WORK ITEM
Report every line of the records that includes the word "Trump".
(Beginning of INPUT FOR THIS TASK)
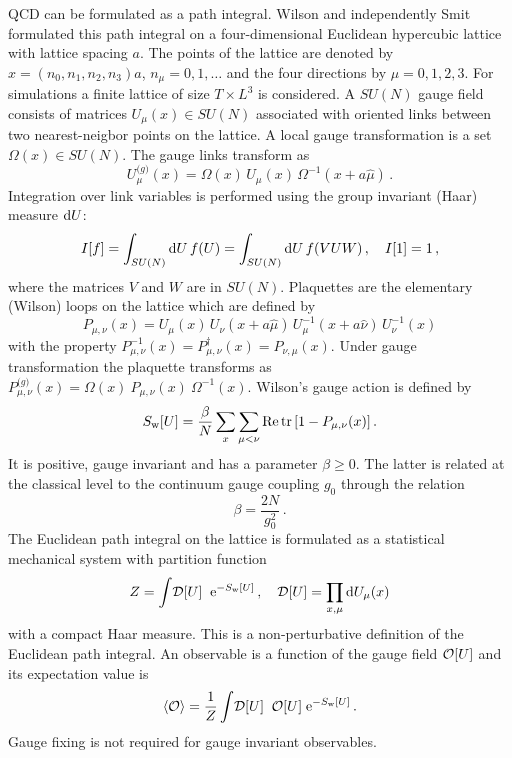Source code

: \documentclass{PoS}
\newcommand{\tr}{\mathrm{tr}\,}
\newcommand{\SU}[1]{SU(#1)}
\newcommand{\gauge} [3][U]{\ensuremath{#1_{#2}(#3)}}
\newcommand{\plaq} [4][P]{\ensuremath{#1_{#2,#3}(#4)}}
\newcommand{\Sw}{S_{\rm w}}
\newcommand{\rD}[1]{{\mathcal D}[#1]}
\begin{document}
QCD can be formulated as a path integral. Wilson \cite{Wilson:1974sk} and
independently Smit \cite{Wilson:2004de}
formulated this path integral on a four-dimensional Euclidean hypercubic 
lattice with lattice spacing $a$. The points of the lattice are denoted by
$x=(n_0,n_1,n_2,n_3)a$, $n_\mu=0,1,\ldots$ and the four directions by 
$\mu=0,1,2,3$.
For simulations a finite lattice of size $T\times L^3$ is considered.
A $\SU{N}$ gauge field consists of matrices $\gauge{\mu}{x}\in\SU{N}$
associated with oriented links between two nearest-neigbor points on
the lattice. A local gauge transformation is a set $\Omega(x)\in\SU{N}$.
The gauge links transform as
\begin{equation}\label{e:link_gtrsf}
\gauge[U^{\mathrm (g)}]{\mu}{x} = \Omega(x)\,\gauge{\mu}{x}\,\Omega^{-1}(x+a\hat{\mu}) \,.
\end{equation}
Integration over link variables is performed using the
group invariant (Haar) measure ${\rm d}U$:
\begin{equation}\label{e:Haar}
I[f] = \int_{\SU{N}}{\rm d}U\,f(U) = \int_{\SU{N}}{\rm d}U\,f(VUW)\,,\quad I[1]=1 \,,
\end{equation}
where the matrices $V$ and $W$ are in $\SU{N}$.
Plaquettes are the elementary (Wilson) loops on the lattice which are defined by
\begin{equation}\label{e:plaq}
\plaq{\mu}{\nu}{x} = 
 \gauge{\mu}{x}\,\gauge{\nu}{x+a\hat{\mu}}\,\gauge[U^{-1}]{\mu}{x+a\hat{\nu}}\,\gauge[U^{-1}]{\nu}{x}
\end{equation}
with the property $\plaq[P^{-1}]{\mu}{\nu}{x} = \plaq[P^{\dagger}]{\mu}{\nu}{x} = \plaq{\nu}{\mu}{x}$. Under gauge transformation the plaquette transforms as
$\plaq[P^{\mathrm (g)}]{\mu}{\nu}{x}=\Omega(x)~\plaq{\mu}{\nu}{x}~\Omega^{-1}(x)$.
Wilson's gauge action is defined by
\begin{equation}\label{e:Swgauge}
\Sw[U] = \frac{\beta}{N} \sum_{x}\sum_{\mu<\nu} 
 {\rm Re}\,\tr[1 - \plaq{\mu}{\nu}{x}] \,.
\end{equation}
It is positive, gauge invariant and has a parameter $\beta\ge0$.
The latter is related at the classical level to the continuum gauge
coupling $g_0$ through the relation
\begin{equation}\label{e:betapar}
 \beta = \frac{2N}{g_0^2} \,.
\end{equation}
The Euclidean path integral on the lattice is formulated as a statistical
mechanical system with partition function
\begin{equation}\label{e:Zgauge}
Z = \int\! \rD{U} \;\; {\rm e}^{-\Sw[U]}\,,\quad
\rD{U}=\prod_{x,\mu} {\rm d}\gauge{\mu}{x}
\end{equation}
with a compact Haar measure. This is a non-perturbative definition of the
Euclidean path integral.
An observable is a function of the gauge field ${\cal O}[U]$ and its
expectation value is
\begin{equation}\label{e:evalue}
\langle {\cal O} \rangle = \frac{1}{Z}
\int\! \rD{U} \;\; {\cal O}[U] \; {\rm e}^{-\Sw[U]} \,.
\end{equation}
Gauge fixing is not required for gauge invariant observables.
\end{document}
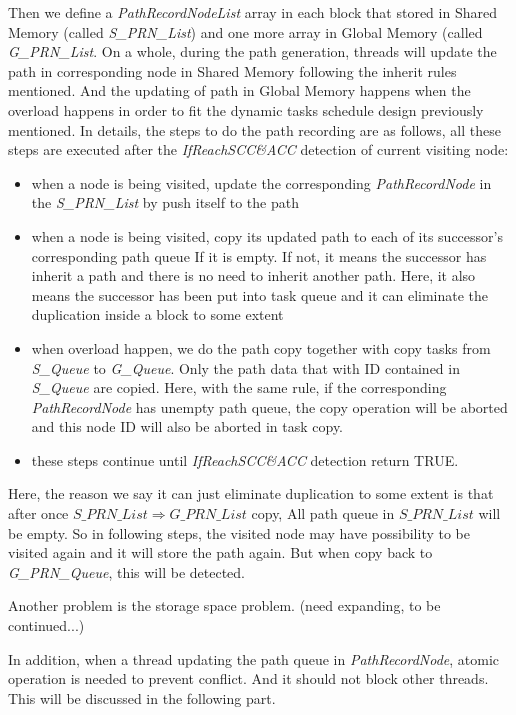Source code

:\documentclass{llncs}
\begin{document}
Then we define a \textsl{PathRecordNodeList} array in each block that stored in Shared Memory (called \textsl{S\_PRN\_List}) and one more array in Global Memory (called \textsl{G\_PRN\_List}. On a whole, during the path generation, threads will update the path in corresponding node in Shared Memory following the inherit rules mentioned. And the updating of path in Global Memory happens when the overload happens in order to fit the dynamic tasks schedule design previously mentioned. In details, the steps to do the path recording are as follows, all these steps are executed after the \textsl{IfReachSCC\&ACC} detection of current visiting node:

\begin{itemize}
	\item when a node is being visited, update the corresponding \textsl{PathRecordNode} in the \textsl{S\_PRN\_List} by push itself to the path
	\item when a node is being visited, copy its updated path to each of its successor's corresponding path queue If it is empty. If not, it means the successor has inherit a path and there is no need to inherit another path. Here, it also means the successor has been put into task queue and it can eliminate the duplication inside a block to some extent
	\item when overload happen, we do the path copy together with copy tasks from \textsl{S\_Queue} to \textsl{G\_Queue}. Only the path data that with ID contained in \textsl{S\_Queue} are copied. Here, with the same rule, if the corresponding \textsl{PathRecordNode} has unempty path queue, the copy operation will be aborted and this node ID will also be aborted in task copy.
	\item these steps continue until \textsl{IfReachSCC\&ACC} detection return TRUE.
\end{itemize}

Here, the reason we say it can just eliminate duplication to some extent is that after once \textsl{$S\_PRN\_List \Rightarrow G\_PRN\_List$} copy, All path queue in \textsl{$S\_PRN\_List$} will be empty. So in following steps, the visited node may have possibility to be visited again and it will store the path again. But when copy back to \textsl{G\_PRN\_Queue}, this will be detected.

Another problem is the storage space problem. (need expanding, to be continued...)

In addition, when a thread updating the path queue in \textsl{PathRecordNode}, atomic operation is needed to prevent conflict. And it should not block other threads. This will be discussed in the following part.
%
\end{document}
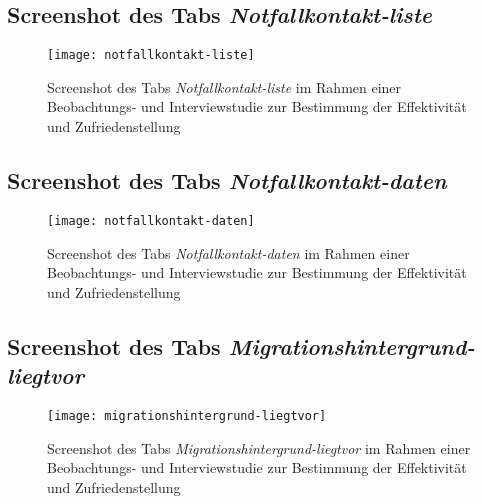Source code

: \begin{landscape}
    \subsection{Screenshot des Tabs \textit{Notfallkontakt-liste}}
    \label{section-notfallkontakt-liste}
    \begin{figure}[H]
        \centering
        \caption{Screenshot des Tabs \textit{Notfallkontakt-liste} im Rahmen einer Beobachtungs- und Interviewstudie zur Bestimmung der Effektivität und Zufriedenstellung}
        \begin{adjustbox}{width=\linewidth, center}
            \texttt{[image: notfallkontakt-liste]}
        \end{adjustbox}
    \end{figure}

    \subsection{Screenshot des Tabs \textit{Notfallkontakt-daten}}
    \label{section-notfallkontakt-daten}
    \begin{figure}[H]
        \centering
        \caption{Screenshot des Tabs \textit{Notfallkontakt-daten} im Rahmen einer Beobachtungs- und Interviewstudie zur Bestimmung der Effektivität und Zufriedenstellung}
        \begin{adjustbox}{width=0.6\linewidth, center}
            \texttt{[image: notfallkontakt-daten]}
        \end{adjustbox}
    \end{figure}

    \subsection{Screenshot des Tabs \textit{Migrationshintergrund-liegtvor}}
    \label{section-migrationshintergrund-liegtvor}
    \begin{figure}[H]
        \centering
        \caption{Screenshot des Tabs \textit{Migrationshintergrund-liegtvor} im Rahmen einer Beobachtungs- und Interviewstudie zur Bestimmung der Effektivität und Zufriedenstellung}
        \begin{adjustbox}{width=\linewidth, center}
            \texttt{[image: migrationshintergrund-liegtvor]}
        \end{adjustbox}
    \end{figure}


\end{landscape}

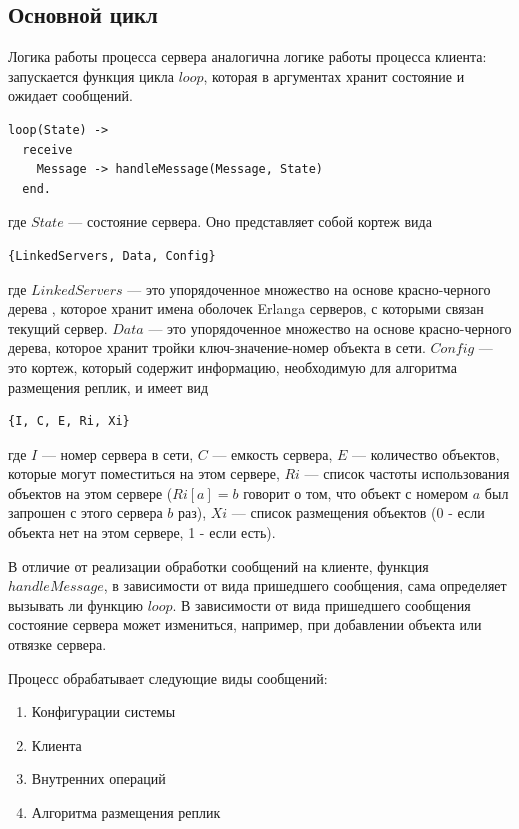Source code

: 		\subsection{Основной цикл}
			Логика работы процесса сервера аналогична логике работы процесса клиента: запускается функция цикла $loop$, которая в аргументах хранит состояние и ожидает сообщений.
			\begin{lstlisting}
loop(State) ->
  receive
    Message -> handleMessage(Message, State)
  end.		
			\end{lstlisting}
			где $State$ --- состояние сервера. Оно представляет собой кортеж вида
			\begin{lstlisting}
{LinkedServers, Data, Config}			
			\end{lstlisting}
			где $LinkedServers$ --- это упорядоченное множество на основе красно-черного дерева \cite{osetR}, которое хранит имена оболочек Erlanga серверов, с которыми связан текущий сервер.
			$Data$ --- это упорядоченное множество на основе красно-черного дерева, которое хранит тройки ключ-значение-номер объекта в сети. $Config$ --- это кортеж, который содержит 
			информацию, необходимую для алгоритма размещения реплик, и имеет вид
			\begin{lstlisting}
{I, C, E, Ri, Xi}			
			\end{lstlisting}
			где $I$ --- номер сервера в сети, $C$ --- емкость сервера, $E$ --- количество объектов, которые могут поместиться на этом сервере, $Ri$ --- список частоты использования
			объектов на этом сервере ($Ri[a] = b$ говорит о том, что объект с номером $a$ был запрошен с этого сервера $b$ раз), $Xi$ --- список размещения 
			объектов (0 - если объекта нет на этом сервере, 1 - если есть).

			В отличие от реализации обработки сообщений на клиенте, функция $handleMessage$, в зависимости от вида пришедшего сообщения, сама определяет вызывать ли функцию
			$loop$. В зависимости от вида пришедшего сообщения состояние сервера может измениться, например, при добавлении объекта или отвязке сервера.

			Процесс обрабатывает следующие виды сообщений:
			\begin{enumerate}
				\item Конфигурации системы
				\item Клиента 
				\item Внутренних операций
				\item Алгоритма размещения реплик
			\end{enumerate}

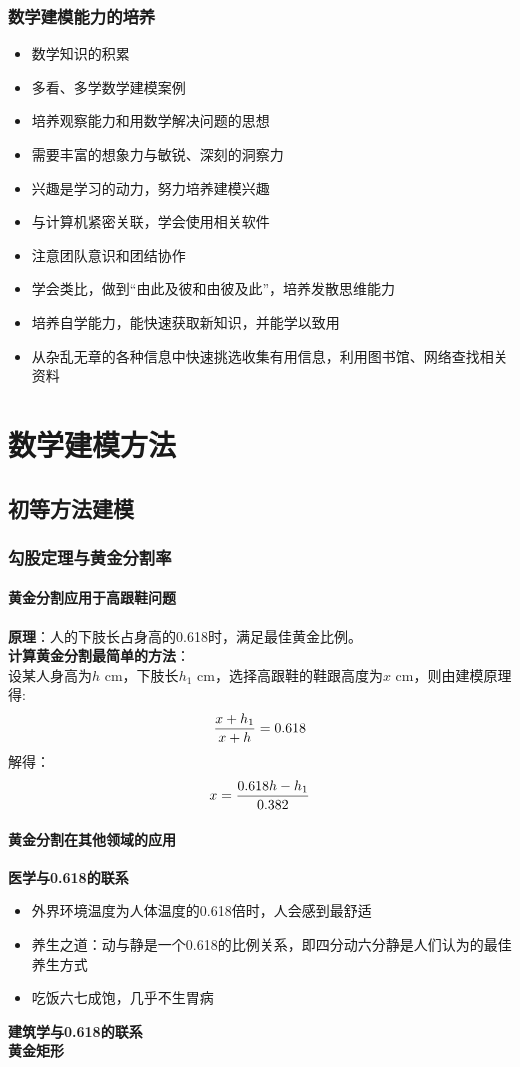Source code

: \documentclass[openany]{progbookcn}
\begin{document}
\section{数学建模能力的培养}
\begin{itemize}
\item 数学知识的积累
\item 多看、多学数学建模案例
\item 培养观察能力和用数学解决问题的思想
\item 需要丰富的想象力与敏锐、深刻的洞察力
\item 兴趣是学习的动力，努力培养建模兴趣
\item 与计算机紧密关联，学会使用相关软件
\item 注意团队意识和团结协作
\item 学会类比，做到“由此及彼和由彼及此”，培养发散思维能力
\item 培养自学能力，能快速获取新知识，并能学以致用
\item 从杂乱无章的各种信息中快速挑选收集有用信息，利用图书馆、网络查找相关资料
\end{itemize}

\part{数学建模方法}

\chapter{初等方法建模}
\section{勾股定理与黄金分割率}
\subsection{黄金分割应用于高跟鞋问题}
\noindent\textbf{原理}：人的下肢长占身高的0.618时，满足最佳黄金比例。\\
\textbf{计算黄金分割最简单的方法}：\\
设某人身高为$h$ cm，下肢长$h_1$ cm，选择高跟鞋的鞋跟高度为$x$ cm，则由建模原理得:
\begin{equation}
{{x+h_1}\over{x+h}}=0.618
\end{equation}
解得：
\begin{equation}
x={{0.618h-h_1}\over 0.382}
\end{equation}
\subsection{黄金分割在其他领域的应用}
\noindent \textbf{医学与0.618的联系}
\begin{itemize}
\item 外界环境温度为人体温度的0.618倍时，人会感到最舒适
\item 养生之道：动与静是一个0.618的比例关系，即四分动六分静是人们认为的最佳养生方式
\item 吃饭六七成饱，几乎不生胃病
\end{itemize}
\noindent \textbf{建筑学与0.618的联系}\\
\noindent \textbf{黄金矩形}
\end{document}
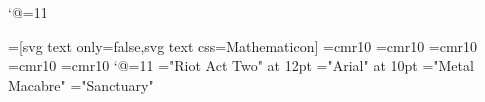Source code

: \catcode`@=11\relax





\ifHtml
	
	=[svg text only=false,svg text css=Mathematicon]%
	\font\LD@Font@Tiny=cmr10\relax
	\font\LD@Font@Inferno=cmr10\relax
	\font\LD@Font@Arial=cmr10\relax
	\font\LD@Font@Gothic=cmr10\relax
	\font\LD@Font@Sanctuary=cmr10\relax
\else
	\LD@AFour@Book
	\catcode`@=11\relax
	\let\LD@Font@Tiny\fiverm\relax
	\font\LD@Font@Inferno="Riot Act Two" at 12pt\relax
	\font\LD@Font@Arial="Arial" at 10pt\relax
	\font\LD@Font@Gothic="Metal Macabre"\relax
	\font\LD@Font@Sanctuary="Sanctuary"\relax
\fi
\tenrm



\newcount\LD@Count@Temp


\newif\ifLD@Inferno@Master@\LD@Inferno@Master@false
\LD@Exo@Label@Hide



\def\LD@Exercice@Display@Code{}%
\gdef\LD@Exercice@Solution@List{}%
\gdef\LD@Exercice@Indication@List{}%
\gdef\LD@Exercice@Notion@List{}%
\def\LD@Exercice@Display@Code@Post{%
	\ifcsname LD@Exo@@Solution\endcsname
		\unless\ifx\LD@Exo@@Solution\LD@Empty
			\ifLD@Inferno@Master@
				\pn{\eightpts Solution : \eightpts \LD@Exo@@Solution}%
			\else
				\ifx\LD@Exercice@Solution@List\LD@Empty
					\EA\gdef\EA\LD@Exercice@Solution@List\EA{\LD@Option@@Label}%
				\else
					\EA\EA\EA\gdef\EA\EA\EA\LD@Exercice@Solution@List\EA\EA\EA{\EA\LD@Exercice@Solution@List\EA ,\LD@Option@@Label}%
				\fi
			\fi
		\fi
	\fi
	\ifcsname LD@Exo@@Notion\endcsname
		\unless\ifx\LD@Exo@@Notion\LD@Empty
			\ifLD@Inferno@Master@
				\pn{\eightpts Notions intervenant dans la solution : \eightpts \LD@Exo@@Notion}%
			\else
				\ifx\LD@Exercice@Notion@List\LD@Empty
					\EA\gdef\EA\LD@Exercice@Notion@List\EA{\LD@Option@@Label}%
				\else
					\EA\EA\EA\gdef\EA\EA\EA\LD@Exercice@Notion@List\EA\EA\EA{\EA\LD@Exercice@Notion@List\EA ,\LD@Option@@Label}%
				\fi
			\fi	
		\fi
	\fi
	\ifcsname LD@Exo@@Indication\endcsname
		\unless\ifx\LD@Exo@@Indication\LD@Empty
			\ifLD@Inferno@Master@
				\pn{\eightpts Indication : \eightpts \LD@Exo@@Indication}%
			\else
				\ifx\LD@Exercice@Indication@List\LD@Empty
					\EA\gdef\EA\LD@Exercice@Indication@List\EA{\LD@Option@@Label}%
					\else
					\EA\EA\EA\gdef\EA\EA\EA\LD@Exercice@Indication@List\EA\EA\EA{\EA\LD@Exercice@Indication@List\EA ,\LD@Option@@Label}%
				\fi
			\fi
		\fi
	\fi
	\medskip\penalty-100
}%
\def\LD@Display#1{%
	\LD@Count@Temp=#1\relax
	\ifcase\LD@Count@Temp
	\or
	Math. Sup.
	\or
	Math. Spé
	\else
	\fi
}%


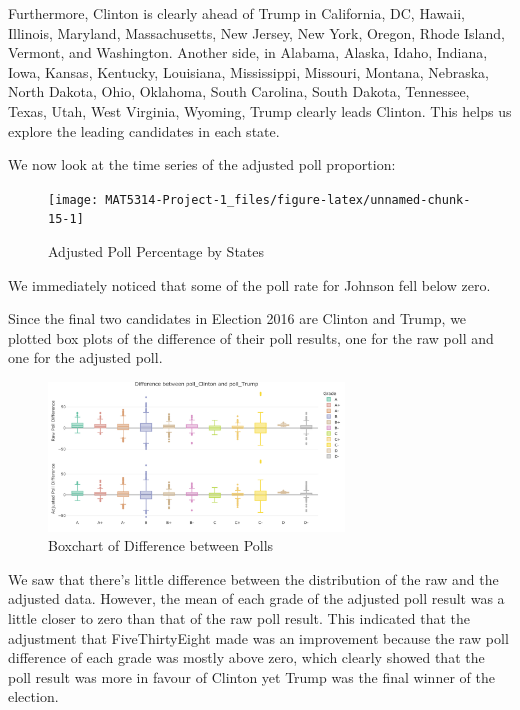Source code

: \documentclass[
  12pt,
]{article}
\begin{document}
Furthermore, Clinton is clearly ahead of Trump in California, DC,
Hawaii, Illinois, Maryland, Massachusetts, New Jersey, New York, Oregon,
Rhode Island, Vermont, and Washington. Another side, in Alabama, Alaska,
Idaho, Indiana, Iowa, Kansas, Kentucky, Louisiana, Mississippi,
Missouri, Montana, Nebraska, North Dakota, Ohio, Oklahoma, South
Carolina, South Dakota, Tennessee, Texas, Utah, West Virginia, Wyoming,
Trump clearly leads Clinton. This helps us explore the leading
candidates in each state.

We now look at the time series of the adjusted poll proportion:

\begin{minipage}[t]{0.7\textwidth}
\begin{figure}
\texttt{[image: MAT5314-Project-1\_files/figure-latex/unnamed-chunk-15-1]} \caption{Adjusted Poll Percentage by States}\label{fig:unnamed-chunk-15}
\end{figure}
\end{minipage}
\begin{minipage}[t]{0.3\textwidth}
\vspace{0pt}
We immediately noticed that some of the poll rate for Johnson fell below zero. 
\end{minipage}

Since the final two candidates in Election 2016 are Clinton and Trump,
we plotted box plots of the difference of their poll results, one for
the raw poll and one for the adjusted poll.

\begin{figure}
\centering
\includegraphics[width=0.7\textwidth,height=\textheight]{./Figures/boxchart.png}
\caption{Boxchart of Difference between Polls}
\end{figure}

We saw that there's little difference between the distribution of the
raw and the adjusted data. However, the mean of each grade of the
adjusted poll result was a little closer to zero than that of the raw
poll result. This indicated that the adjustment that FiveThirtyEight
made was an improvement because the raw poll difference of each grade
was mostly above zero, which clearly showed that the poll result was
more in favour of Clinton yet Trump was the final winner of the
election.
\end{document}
(End of INPUT FOR THIS TASK)
ANSWER BELOW
Furthermore, Clinton is clearly ahead of Trump in California, DC,
Trump clearly leads Clinton. This helps us explore the leading
Since the final two candidates in Election 2016 are Clinton and Trump,
more in favour of Clinton yet Trump was the final winner of the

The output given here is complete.